● **Brief**
Your answer must consist solely of the line containing "sphere the simple" and each line after it through the end of the data, copied exactly.

● **Stored data**
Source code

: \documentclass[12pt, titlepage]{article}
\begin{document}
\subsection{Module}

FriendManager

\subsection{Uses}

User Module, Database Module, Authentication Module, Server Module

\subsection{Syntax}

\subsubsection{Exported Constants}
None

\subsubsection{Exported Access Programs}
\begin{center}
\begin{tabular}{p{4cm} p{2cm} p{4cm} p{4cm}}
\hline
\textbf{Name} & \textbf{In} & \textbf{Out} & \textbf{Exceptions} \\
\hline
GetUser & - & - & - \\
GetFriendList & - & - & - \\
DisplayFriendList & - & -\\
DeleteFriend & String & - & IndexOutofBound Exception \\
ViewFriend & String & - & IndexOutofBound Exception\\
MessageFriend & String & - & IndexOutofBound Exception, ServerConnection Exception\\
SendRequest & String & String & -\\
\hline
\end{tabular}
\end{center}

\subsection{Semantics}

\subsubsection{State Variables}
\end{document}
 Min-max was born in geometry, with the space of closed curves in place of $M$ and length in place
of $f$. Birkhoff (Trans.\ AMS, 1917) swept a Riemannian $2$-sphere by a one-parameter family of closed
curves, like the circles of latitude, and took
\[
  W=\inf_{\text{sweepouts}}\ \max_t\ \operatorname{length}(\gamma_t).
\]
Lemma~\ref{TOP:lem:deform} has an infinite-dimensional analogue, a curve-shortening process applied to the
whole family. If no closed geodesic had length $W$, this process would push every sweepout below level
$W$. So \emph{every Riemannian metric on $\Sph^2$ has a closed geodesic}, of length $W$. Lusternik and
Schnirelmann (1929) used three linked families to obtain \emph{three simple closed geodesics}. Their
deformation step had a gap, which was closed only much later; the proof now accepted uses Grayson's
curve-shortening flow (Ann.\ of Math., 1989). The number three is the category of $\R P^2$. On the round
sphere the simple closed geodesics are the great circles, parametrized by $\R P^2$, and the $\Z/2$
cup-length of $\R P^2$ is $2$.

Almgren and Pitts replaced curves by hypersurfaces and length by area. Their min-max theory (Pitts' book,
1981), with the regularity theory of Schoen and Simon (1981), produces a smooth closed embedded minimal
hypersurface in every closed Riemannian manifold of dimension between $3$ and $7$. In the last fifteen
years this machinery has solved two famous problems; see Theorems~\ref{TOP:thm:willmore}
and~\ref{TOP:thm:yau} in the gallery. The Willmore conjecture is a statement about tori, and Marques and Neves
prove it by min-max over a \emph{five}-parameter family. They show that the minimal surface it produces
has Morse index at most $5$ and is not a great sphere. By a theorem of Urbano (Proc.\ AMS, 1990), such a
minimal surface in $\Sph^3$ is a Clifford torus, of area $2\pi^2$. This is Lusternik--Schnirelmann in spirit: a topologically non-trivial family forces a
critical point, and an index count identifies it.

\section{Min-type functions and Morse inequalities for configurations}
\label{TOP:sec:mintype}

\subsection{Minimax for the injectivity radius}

● **Answer for this exercise**
sphere the simple closed geodesics are the great circles, parametrized by $\R P^2$, and the $\Z/2$
cup-length of $\R P^2$ is $2$.

Almgren and Pitts replaced curves by hypersurfaces and length by area. Their min-max theory (Pitts' book,
1981), with the regularity theory of Schoen and Simon (1981), produces a smooth closed embedded minimal
hypersurface in every closed Riemannian manifold of dimension between $3$ and $7$. In the last fifteen
years this machinery has solved two famous problems; see Theorems~\ref{TOP:thm:willmore}
and~\ref{TOP:thm:yau} in the gallery. The Willmore conjecture is a statement about tori, and Marques and Neves
prove it by min-max over a \emph{five}-parameter family. They show that the minimal surface it produces
has Morse index at most $5$ and is not a great sphere. By a theorem of Urbano (Proc.\ AMS, 1990), such a
minimal surface in $\Sph^3$ is a Clifford torus, of area $2\pi^2$. This is Lusternik--Schnirelmann in spirit: a topologically non-trivial family forces a
critical point, and an index count identifies it.

\section{Min-type functions and Morse inequalities for configurations}
\label{TOP:sec:mintype}

\subsection{Minimax for the injectivity radius}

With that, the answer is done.